◆ TASK TO CARRY OUT:
The reply must reproduce each line below exactly.

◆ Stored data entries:
┌──
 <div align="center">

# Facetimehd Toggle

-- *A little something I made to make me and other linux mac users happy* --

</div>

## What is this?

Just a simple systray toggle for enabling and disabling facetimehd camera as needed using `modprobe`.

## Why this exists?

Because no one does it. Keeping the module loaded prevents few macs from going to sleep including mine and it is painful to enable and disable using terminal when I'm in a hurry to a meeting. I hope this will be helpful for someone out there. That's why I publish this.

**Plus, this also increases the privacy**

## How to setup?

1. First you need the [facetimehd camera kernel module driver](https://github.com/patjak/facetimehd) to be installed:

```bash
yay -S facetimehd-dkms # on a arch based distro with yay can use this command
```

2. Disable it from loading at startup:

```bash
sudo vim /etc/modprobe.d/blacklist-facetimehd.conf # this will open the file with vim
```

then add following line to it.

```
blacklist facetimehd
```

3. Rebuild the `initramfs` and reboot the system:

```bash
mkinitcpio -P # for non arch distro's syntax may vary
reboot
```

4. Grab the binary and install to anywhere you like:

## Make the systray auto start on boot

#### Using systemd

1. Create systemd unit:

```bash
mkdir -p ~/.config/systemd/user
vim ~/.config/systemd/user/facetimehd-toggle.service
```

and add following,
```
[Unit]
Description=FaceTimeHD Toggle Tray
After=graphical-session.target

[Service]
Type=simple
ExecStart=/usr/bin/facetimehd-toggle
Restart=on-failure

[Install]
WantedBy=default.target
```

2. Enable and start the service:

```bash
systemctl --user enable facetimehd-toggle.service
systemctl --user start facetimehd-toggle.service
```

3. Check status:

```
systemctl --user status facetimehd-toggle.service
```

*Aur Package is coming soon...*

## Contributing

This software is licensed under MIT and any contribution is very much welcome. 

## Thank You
└──
◆ ANSWER TO THIS TASK:
 <div align="center">

# Facetimehd Toggle

-- *A little something I made to make me and other linux mac users happy* --

</div>

## What is this?

Just a simple systray toggle for enabling and disabling facetimehd camera as needed using `modprobe`.

## Why this exists?

Because no one does it. Keeping the module loaded prevents few macs from going to sleep including mine and it is painful to enable and disable using terminal when I'm in a hurry to a meeting. I hope this will be helpful for someone out there. That's why I publish this.

**Plus, this also increases the privacy**

## How to setup?

1. First you need the [facetimehd camera kernel module driver](https://github.com/patjak/facetimehd) to be installed:

```bash
yay -S facetimehd-dkms # on a arch based distro with yay can use this command
```

2. Disable it from loading at startup:

```bash
sudo vim /etc/modprobe.d/blacklist-facetimehd.conf # this will open the file with vim
```

then add following line to it.

```
blacklist facetimehd
```

3. Rebuild the `initramfs` and reboot the system:

```bash
mkinitcpio -P # for non arch distro's syntax may vary
reboot
```

4. Grab the binary and install to anywhere you like:

## Make the systray auto start on boot

#### Using systemd

1. Create systemd unit:

```bash
mkdir -p ~/.config/systemd/user
vim ~/.config/systemd/user/facetimehd-toggle.service
```

and add following,
```
[Unit]
Description=FaceTimeHD Toggle Tray
After=graphical-session.target

[Service]
Type=simple
ExecStart=/usr/bin/facetimehd-toggle
Restart=on-failure

[Install]
WantedBy=default.target
```

2. Enable and start the service:

```bash
systemctl --user enable facetimehd-toggle.service
systemctl --user start facetimehd-toggle.service
```

3. Check status:

```
systemctl --user status facetimehd-toggle.service
```

*Aur Package is coming soon...*

## Contributing

This software is licensed under MIT and any contribution is very much welcome. 

## Thank You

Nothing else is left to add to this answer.